Par la suite, par-delà de persistantes querelles intestines, on s’achemine peu à peu vers l’unification politique: en 843, le roi des Scots, Kenneth MacAlpin, est également reconnu souverain des Pictes; au Xe siècle, le Strathclyde, autre territoire celte, est intégré au royaume par Malcolm Ier, dont le petit-fils, Malcolm II, obtient du roi d’Angleterre l’investiture du fief des Lothians. Le royaume d’Écosse, loin de disparaître sous les coups d’envahisseurs normands, affirme alors sa force au point que les derniers rois saxons d’Angleterre doivent guerroyer ferme pour préserver leur propre territoire.

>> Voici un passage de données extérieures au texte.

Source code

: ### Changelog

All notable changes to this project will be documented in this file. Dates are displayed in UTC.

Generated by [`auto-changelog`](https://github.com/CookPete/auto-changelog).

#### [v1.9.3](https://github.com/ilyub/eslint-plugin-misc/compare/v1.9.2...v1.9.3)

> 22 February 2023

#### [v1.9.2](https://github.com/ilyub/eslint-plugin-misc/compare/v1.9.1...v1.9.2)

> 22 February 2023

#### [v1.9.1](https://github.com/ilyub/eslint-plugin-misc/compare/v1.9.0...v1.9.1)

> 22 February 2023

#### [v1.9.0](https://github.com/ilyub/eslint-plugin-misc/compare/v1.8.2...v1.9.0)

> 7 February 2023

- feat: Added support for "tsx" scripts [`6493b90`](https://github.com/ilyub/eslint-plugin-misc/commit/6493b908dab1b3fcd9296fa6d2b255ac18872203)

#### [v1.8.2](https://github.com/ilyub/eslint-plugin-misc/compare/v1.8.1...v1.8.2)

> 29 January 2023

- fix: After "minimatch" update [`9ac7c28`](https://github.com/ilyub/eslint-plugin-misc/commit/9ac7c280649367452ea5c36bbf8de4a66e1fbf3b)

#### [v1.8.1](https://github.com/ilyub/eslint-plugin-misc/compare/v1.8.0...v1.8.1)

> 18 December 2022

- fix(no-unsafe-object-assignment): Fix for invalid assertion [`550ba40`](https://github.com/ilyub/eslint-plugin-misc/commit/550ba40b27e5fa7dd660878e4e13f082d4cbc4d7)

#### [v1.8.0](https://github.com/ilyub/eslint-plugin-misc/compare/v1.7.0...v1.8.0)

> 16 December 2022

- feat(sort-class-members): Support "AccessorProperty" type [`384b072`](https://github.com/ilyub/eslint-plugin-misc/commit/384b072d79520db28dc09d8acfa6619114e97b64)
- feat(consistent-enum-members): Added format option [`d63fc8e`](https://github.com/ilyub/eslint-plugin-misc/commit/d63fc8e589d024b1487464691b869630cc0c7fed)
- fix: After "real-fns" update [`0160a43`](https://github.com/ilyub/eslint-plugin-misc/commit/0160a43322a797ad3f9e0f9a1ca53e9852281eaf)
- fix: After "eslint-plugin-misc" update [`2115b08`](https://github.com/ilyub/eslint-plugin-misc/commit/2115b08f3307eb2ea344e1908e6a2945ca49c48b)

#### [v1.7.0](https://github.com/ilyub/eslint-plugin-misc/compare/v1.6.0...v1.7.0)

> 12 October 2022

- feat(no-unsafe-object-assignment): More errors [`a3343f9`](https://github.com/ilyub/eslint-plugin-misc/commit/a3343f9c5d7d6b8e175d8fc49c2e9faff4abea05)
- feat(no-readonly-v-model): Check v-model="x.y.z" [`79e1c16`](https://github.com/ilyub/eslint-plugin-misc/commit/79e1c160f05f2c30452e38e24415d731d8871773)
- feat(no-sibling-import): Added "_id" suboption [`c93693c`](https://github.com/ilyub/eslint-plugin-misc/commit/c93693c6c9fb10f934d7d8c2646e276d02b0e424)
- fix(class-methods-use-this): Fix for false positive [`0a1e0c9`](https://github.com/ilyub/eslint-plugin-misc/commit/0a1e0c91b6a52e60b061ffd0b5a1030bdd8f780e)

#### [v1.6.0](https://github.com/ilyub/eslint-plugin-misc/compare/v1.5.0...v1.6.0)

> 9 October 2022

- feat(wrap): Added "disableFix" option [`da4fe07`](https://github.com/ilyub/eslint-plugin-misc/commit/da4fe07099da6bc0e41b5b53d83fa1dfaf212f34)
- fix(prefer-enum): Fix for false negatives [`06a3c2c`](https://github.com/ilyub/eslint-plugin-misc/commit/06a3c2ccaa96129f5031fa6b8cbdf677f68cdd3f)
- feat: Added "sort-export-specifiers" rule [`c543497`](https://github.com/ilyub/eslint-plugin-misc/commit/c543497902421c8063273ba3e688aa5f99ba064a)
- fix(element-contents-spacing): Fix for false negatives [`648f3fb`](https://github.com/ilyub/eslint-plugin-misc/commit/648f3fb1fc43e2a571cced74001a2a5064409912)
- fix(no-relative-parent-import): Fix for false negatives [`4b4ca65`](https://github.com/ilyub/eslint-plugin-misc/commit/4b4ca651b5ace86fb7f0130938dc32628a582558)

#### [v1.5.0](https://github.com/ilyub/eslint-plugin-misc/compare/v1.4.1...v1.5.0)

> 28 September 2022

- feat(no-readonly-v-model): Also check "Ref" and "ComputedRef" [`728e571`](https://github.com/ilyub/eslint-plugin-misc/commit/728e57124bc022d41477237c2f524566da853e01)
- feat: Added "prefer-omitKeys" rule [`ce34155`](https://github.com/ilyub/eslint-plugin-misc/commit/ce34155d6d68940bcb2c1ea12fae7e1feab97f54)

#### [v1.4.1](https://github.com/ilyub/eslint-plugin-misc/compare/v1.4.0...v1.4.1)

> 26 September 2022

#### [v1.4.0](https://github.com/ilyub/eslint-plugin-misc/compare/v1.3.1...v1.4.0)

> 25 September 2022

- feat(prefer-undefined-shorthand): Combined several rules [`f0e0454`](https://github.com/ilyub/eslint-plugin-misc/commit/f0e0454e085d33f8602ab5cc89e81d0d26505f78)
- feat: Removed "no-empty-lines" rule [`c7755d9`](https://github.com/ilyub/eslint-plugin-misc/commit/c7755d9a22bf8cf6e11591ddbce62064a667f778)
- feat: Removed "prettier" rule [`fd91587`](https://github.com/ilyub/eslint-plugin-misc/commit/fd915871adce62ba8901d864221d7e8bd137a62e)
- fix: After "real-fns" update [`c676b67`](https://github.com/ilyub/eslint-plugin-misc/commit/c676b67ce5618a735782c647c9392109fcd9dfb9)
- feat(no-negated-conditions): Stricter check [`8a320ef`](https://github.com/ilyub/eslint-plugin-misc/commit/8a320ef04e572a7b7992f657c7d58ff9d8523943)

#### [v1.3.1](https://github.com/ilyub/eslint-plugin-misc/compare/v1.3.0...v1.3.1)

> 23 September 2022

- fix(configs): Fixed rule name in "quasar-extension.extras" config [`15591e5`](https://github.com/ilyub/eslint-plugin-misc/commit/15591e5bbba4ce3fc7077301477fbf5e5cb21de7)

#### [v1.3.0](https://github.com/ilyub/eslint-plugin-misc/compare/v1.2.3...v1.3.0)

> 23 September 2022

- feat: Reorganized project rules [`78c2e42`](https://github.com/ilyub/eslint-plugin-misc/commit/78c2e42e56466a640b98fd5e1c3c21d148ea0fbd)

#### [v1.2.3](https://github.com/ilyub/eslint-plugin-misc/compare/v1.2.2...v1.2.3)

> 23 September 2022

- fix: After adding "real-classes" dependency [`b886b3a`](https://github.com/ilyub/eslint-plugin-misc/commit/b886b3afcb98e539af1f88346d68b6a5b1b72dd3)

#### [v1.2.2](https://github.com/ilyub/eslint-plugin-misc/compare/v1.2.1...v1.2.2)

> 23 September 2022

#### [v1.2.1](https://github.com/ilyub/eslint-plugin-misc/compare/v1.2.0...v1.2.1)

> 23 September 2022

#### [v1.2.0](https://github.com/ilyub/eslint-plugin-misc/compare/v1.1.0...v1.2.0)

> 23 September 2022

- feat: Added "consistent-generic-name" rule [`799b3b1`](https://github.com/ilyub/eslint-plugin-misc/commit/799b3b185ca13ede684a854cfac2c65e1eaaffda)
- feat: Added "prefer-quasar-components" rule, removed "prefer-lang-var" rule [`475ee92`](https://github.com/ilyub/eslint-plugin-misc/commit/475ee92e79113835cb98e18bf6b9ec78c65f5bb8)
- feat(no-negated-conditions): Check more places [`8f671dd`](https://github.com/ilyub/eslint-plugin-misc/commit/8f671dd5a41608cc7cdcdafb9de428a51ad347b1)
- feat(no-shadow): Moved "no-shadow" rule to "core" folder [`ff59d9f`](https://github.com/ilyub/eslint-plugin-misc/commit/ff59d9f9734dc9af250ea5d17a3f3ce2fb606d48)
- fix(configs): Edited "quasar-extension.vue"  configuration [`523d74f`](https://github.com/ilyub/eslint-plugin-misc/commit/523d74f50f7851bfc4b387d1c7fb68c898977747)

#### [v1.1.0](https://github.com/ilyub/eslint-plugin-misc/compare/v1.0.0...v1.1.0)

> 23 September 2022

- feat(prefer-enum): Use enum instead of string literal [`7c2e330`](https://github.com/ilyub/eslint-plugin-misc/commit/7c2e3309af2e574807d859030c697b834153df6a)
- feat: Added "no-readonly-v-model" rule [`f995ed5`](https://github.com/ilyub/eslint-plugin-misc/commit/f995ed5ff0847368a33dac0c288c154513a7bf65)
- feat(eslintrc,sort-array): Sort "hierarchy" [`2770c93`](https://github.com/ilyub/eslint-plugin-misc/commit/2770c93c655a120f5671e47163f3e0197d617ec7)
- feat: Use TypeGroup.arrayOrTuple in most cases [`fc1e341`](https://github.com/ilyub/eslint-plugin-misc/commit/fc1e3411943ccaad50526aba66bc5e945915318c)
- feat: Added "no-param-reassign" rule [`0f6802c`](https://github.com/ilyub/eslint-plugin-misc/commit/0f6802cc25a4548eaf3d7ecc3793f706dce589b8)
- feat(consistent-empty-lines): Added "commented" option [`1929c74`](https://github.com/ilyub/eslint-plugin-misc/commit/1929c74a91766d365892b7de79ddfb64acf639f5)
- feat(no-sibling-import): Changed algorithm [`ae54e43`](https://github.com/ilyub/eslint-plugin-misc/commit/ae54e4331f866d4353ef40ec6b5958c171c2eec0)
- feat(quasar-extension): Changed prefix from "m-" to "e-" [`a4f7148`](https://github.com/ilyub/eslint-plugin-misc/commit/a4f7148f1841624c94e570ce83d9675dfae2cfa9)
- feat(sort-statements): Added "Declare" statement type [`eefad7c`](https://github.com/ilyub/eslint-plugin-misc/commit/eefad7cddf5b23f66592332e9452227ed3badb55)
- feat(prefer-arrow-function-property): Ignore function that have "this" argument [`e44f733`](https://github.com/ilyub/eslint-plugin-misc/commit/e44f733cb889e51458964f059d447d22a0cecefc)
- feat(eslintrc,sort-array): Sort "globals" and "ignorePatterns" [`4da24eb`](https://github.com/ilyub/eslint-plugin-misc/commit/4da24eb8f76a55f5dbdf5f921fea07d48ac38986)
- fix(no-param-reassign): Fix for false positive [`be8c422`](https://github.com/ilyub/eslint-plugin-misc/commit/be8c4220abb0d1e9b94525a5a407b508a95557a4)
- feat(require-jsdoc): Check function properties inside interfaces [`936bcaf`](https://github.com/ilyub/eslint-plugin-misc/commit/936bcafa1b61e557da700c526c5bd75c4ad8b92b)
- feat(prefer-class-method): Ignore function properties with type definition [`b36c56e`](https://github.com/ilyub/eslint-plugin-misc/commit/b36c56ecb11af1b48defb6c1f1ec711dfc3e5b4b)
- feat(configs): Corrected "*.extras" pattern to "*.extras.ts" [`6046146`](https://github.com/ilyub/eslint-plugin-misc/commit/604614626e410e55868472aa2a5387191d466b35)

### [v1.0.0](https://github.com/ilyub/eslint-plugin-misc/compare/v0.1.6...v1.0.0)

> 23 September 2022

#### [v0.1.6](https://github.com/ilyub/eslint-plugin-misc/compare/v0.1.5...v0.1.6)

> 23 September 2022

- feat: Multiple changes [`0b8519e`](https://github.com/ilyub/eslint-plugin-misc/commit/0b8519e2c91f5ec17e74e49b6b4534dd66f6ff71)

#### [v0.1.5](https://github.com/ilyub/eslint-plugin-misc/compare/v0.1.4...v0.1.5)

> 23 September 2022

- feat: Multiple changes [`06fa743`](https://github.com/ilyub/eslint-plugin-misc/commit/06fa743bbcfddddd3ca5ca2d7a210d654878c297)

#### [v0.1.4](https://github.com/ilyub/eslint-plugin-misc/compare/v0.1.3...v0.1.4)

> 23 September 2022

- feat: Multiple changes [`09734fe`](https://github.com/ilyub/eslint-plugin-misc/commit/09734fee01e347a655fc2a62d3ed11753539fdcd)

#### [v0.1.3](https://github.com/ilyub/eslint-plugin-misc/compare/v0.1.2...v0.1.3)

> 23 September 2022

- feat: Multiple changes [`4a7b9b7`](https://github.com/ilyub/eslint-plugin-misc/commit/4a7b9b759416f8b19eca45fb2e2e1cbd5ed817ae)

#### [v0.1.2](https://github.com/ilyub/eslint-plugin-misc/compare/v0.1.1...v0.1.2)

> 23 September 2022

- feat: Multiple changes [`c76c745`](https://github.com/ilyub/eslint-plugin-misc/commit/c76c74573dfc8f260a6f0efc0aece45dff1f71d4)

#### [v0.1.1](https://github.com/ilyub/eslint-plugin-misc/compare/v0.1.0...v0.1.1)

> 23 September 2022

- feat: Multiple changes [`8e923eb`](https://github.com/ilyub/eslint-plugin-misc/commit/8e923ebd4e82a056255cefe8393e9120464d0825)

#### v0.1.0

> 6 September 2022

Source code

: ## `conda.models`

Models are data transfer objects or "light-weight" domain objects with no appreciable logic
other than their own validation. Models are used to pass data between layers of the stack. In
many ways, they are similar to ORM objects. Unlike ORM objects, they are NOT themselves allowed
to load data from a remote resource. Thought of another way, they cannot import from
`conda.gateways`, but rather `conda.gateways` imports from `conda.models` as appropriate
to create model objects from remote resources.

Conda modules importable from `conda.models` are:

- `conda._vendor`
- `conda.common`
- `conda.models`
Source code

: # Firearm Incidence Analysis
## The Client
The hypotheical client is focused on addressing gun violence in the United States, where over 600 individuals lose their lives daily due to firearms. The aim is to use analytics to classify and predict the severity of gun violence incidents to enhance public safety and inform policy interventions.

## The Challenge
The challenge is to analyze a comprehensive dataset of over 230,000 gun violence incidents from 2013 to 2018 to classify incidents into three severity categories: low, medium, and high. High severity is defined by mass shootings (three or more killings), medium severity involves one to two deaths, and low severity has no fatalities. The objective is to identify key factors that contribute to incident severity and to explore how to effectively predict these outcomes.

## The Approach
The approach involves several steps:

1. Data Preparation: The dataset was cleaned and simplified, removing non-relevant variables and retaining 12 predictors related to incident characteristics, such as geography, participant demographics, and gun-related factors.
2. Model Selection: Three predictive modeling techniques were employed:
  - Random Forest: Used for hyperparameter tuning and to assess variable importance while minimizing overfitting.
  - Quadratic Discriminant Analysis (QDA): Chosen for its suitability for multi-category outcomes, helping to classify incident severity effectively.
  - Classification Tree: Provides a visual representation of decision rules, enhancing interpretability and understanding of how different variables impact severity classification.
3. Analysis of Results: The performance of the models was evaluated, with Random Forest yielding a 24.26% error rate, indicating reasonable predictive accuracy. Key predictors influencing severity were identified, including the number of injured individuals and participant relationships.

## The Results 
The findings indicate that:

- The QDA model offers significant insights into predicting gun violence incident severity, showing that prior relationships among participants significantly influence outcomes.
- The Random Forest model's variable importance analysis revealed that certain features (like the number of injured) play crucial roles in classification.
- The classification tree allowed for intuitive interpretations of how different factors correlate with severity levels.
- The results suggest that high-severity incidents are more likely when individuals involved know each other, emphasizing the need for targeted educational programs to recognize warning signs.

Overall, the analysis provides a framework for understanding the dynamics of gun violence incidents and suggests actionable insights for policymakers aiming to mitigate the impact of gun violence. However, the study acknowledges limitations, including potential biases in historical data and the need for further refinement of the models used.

Guillaume le Conquérant ne peut pas accepter de telles menaces et, à partir d’une victoire normande en 1072, commence une longue période de guerres entre Écosse et Angleterre, marquée par des phases de subordination complète du royaume du Nord à la tutelle féodale du souverain voisin, par la recherche, dès 1165, d’une alliance française (l’Auld Alliance ), par la fixation, en 1222, de la ligne frontière définitive, puis, à la fin du XIIIe siècle et au début du XIVe, par une conquête à répétition par le roi Édouard Ier d’Angleterre, qui paraît décidé à mettre fin à toute forme d’indépendance écossaise. Le soulèvement décisif de Robert Bruce, encore aujourd’hui considéré comme un grand héros national, mène à une «guerre d’indépendance» de vingt années, à lavictoire de Bannockburn en 1314 et, en 1328, au traité de Northampton par lequel l’Angleterre reconnaît la souveraineté pleine et entière du royaume écossais. Un siècle avant Jeanne d’Arc et la naissance du sentiment national en France, la «déclaration d’Arbroath» des barons écossais (1320) est considérée comme la première formulation écrite européenne du patriotisme en même temps qu’une déclaration de guerre perpétuelle à toute tentative anglaise de domination.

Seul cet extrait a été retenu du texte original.